• Task requirements
Go through the data below and return each line containing the word "canonical".

--- START ---

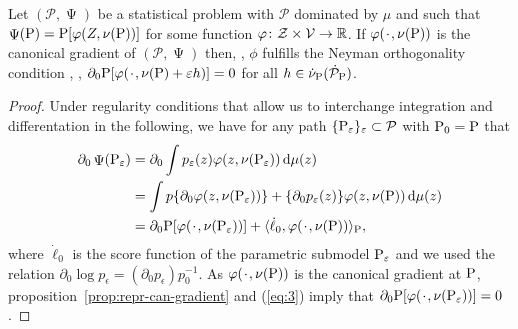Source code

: \documentclass[a4,danish]{article}
\DeclareMathOperator{\TT}{\Psi}
\begin{document}
\begin{proposition}
  Let $(\mathcal{P}, \TT)$ be a statistical problem with $\mathcal{P}$ dominated by $\mu$ and such
  that $\TT(\P) = \P[\phi(Z, \nu(\P))]$ for some function
  $\phi\colon \mathcal{Z} \times \mathcal{V} \rightarrow \R$. If $\phi(\blank, \nu(\P))$ is the
  canonical gradient of $(\mathcal{P}, \TT)$ then, , $\phi$ fulfills the Neyman orthogonality condition ,
  ,
  $\partial_0 \P[\phi(\blank, \nu(\P) + \epsilon h)] = 0$ for all
  $h \in \dot{\nu}_{\P}(\dot{\mathcal{P}}_{\P})$.
\end{proposition}

\begin{proof}
  Under regularity conditions that allow us to interchange integration and differentation in the
  following, we have for any  path
  $\{\P_{\epsilon}\}_{\epsilon} \subset \mathcal{P}$ with $\P_0=\P$ that
  \begin{align}
    \label{eq:3}
    \begin{split}
      \partial_0 \TT(\P_{\epsilon})%
      & =\partial_0 \int p_{\epsilon}(z) \phi(z, \nu(\P_{\epsilon})) \diff \mu(z) \\
      & = \int p \{\partial_0  \phi(z, \nu(\P_{\epsilon}))\} +  \{\partial_0 p_{\epsilon}(z)\} \phi(z, \nu(\P)) \diff \mu(z) \\
      & = \partial_0 \P[ \phi(\blank, \nu(\P_{\epsilon}))] +
      \langle \dot{\ell}_0, \phi(\blank, \nu(\P))\rangle_{\P},
    \end{split}
  \end{align}
  where $\dot{\ell}_0$ is the score function of the parametric submodel $\P_{\epsilon}$ and we used
  the relation $\partial_{0}\log p_{\epsilon} = (\partial_{0} p_{\epsilon})p_0^{-1}$. As
  $\phi(\blank, \nu(\P))$ is the canonical gradient at $\P$,
  proposition~\ref{prop:repr-can-gradient} and (\ref{eq:3}) imply that
  $\partial_0 \P[ \phi(\blank, \nu(\P_{\epsilon}))]=0$. 
\end{proof}
\end{document}
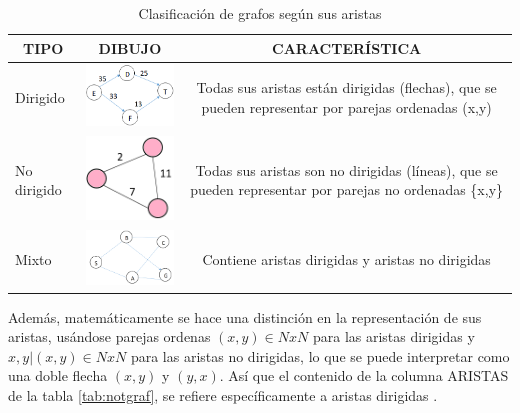 \begin{table}[H]
\caption{Clasificación de grafos según sus aristas}
\centering
\begin{tabular}[c]{lcc}
\multicolumn{1}{c}{\textbf{TIPO}} & \textbf{DIBUJO}                      & \textbf{CARACTERÍSTICA}  \\ \hline
\multicolumn{1}{|l|}{Dirigido}    & \multicolumn{1}{l|}{\includegraphics[align=t, width=36mm]{gafo dirigido.png} } &
\multicolumn{1}{p{6cm}|}{Todas sus aristas están dirigidas (flechas), que se pueden representar por parejas ordenadas (x,y)}     \\ \hline
\multicolumn{1}{|l|}{No dirigido} & \multicolumn{1}{l|}{\includegraphics[align=t,width=36mm]{gafo no dirigido.png}} & \multicolumn{1}{p{6cm}|}{Todas sus aristas son no dirigidas (líneas), que se pueden representar por parejas no ordenadas \{x,y\}} \\ \hline
\multicolumn{1}{|l|}{Mixto}       & \multicolumn{1}{l|}{\includegraphics[align=t,width=36mm]{elementos de un grafo.png}} & \multicolumn{1}{p{6cm}|}{Contiene aristas dirigidas y aristas no dirigidas} \\ \hline
\end{tabular}
\label{dirigido}
\end{table}

Además, matemáticamente se hace una distinción en la representación de sus aristas, usándose parejas ordenas $(x,y) \in NxN$ para las aristas dirigidas y ${x,y} | (x,y) \in NxN$ para las aristas no dirigidas, lo que se puede interpretar como una doble flecha $(x,y)$ y $(y,x)$. Así que el contenido de la columna ARISTAS de la tabla \ref{tab:notgraf}, se refiere específicamente a aristas dirigidas \citep{tremblay1996matematica}.

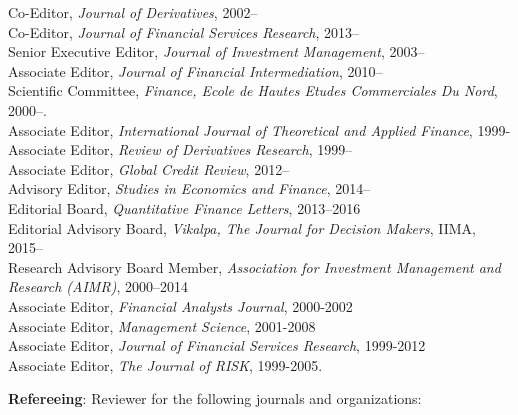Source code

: \documentclass{article}
\begin{document}
\begin{description}

\item[PROFESSIONAL SERVICE] \mbox{}

\item[Editorial and Advisory Positions] \mbox{}

Co-Editor, {\it Journal of Derivatives}, 2002--\\
Co-Editor, {\it Journal of Financial Services Research}, 2013--\\
Senior Executive Editor, {\it Journal of Investment Management}, 2003--\\
Associate Editor, {\it Journal of Financial Intermediation}, 2010--\\ 
Scientific Committee, {\it Finance, Ecole de Hautes Etudes Commerciales
  Du Nord}, 2000--.\\
Associate Editor, {\it International Journal of Theoretical and Applied Finance}, 1999-\\
Associate Editor, {\it Review of Derivatives Research}, 1999--\\
Associate Editor, {\it Global Credit Review}, 2012--\\
Advisory Editor, {\it Studies in Economics and Finance}, 2014--\\
Editorial Board, {\it Quantitative Finance Letters}, 2013--2016\\
Editorial Advisory Board, {\it Vikalpa, The Journal for Decision Makers}, IIMA, 2015--\\
Research Advisory Board Member, {\it Association for Investment
Management and Research (AIMR)}, 2000--2014\\
Associate Editor, {\it Financial Analysts Journal}, 2000-2002\\
Associate Editor, {\it Management Science}, 2001-2008\\
Associate Editor, {\it Journal of Financial Services Research}, 1999-2012\\
Associate Editor, {\it The Journal of RISK}, 1999-2005.\\



\item {\bf Refereeing}: Reviewer for the following journals and
organizations:


\end{description}
\end{document}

--- END ---

• Result of the task
  canonical gradient of $(\mathcal{P}, \TT)$ then, , $\phi$ fulfills the Neyman orthogonality condition ,
  $\phi(\blank, \nu(\P))$ is the canonical gradient at $\P$,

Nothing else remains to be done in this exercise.